» **Problem**
What lines in the entries hold the string "sentence"? List them.

» **Available data**
◇ ◇ ◇ ◇
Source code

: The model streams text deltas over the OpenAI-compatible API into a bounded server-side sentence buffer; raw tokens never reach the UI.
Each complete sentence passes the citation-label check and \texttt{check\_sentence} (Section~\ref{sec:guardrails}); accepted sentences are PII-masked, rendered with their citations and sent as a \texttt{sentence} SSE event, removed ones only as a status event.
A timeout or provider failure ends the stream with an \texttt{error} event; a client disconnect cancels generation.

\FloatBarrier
◇ ◇ ◇ ◇
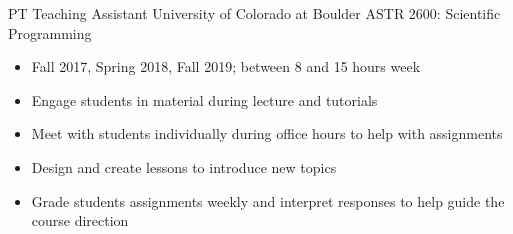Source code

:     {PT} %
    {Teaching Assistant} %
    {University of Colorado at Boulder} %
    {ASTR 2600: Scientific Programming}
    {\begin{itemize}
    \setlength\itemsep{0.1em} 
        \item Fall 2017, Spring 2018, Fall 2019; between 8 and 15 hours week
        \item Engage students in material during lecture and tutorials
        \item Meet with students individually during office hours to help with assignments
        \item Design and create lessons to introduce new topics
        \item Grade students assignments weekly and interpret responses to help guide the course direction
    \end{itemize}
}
◇ ◇ ◇ ◇
» **Answer box**
: The model streams text deltas over the OpenAI-compatible API into a bounded server-side sentence buffer; raw tokens never reach the UI.
Each complete sentence passes the citation-label check and \texttt{check\_sentence} (Section~\ref{sec:guardrails}); accepted sentences are PII-masked, rendered with their citations and sent as a \texttt{sentence} SSE event, removed ones only as a status event.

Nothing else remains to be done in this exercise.